→ WHAT YOU HAVE TO DO: Give back all of the data exactly, with every picture omitted.

→ Stored items:
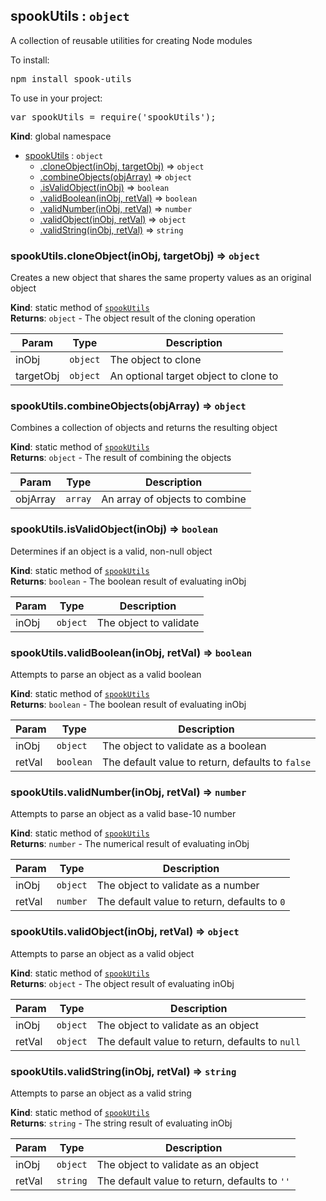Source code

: <a name="spookUtils"></a>

## spookUtils : <code>object</code>
<p>A collection of reusable utilities for creating Node modules</p>
 <p>To install:</p>
 <pre>npm install spook-utils</pre>
 <p>To use in your project:</p>
 <pre>var spookUtils = require('spookUtils');</pre>

**Kind**: global namespace  

* [spookUtils](#spookUtils) : <code>object</code>
    * [.cloneObject(inObj, targetObj)](#spookUtils.cloneObject) ⇒ <code>object</code>
    * [.combineObjects(objArray)](#spookUtils.combineObjects) ⇒ <code>object</code>
    * [.isValidObject(inObj)](#spookUtils.isValidObject) ⇒ <code>boolean</code>
    * [.validBoolean(inObj, retVal)](#spookUtils.validBoolean) ⇒ <code>boolean</code>
    * [.validNumber(inObj, retVal)](#spookUtils.validNumber) ⇒ <code>number</code>
    * [.validObject(inObj, retVal)](#spookUtils.validObject) ⇒ <code>object</code>
    * [.validString(inObj, retVal)](#spookUtils.validString) ⇒ <code>string</code>

<a name="spookUtils.cloneObject"></a>

### spookUtils.cloneObject(inObj, targetObj) ⇒ <code>object</code>
Creates a new object that shares the same property values as an original object

**Kind**: static method of <code>[spookUtils](#spookUtils)</code>  
**Returns**: <code>object</code> - The object result of the cloning operation  

| Param | Type | Description |
| --- | --- | --- |
| inObj | <code>object</code> | The object to clone |
| targetObj | <code>object</code> | An optional target object to clone to |

<a name="spookUtils.combineObjects"></a>

### spookUtils.combineObjects(objArray) ⇒ <code>object</code>
Combines a collection of objects and returns the resulting object

**Kind**: static method of <code>[spookUtils](#spookUtils)</code>  
**Returns**: <code>object</code> - The result of combining the objects  

| Param | Type | Description |
| --- | --- | --- |
| objArray | <code>array</code> | An array of objects to combine |

<a name="spookUtils.isValidObject"></a>

### spookUtils.isValidObject(inObj) ⇒ <code>boolean</code>
Determines if an object is a valid, non-null object

**Kind**: static method of <code>[spookUtils](#spookUtils)</code>  
**Returns**: <code>boolean</code> - The boolean result of evaluating inObj  

| Param | Type | Description |
| --- | --- | --- |
| inObj | <code>object</code> | The object to validate |

<a name="spookUtils.validBoolean"></a>

### spookUtils.validBoolean(inObj, retVal) ⇒ <code>boolean</code>
Attempts to parse an object as a valid boolean

**Kind**: static method of <code>[spookUtils](#spookUtils)</code>  
**Returns**: <code>boolean</code> - The boolean result of evaluating inObj  

| Param | Type | Description |
| --- | --- | --- |
| inObj | <code>object</code> | The object to validate as a boolean |
| retVal | <code>boolean</code> | The default value to return, defaults to `false` |

<a name="spookUtils.validNumber"></a>

### spookUtils.validNumber(inObj, retVal) ⇒ <code>number</code>
Attempts to parse an object as a valid base-10 number

**Kind**: static method of <code>[spookUtils](#spookUtils)</code>  
**Returns**: <code>number</code> - The numerical result of evaluating inObj  

| Param | Type | Description |
| --- | --- | --- |
| inObj | <code>object</code> | The object to validate as a number |
| retVal | <code>number</code> | The default value to return, defaults to `0` |

<a name="spookUtils.validObject"></a>

### spookUtils.validObject(inObj, retVal) ⇒ <code>object</code>
Attempts to parse an object as a valid object

**Kind**: static method of <code>[spookUtils](#spookUtils)</code>  
**Returns**: <code>object</code> - The object result of evaluating inObj  

| Param | Type | Description |
| --- | --- | --- |
| inObj | <code>object</code> | The object to validate as an object |
| retVal | <code>object</code> | The default value to return, defaults to `null` |

<a name="spookUtils.validString"></a>

### spookUtils.validString(inObj, retVal) ⇒ <code>string</code>
Attempts to parse an object as a valid string

**Kind**: static method of <code>[spookUtils](#spookUtils)</code>  
**Returns**: <code>string</code> - The string result of evaluating inObj  

| Param | Type | Description |
| --- | --- | --- |
| inObj | <code>object</code> | The object to validate as an object |
| retVal | <code>string</code> | The default value to return, defaults to `''` |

→ SOLUTION TO THIS EXERCISE:
Source code

: <a name="spookUtils"></a>

## spookUtils : <code>object</code>
<p>A collection of reusable utilities for creating Node modules</p>
 <p>To install:</p>
 <pre>npm install spook-utils</pre>
 <p>To use in your project:</p>
 <pre>var spookUtils = require('spookUtils');</pre>

**Kind**: global namespace  

* [spookUtils](#spookUtils) : <code>object</code>
    * [.cloneObject(inObj, targetObj)](#spookUtils.cloneObject) ⇒ <code>object</code>
    * [.combineObjects(objArray)](#spookUtils.combineObjects) ⇒ <code>object</code>
    * [.isValidObject(inObj)](#spookUtils.isValidObject) ⇒ <code>boolean</code>
    * [.validBoolean(inObj, retVal)](#spookUtils.validBoolean) ⇒ <code>boolean</code>
    * [.validNumber(inObj, retVal)](#spookUtils.validNumber) ⇒ <code>number</code>
    * [.validObject(inObj, retVal)](#spookUtils.validObject) ⇒ <code>object</code>
    * [.validString(inObj, retVal)](#spookUtils.validString) ⇒ <code>string</code>

<a name="spookUtils.cloneObject"></a>

### spookUtils.cloneObject(inObj, targetObj) ⇒ <code>object</code>
Creates a new object that shares the same property values as an original object

**Kind**: static method of <code>[spookUtils](#spookUtils)</code>  
**Returns**: <code>object</code> - The object result of the cloning operation  

| Param | Type | Description |
| --- | --- | --- |
| inObj | <code>object</code> | The object to clone |
| targetObj | <code>object</code> | An optional target object to clone to |

<a name="spookUtils.combineObjects"></a>

### spookUtils.combineObjects(objArray) ⇒ <code>object</code>
Combines a collection of objects and returns the resulting object

**Kind**: static method of <code>[spookUtils](#spookUtils)</code>  
**Returns**: <code>object</code> - The result of combining the objects  

| Param | Type | Description |
| --- | --- | --- |
| objArray | <code>array</code> | An array of objects to combine |

<a name="spookUtils.isValidObject"></a>

### spookUtils.isValidObject(inObj) ⇒ <code>boolean</code>
Determines if an object is a valid, non-null object

**Kind**: static method of <code>[spookUtils](#spookUtils)</code>  
**Returns**: <code>boolean</code> - The boolean result of evaluating inObj  

| Param | Type | Description |
| --- | --- | --- |
| inObj | <code>object</code> | The object to validate |

<a name="spookUtils.validBoolean"></a>

### spookUtils.validBoolean(inObj, retVal) ⇒ <code>boolean</code>
Attempts to parse an object as a valid boolean

**Kind**: static method of <code>[spookUtils](#spookUtils)</code>  
**Returns**: <code>boolean</code> - The boolean result of evaluating inObj  

| Param | Type | Description |
| --- | --- | --- |
| inObj | <code>object</code> | The object to validate as a boolean |
| retVal | <code>boolean</code> | The default value to return, defaults to `false` |

<a name="spookUtils.validNumber"></a>

### spookUtils.validNumber(inObj, retVal) ⇒ <code>number</code>
Attempts to parse an object as a valid base-10 number

**Kind**: static method of <code>[spookUtils](#spookUtils)</code>  
**Returns**: <code>number</code> - The numerical result of evaluating inObj  

| Param | Type | Description |
| --- | --- | --- |
| inObj | <code>object</code> | The object to validate as a number |
| retVal | <code>number</code> | The default value to return, defaults to `0` |

<a name="spookUtils.validObject"></a>

### spookUtils.validObject(inObj, retVal) ⇒ <code>object</code>
Attempts to parse an object as a valid object

**Kind**: static method of <code>[spookUtils](#spookUtils)</code>  
**Returns**: <code>object</code> - The object result of evaluating inObj  

| Param | Type | Description |
| --- | --- | --- |
| inObj | <code>object</code> | The object to validate as an object |
| retVal | <code>object</code> | The default value to return, defaults to `null` |

<a name="spookUtils.validString"></a>

### spookUtils.validString(inObj, retVal) ⇒ <code>string</code>
Attempts to parse an object as a valid string

**Kind**: static method of <code>[spookUtils](#spookUtils)</code>  
**Returns**: <code>string</code> - The string result of evaluating inObj  

| Param | Type | Description |
| --- | --- | --- |
| inObj | <code>object</code> | The object to validate as an object |
| retVal | <code>string</code> | The default value to return, defaults to `''` |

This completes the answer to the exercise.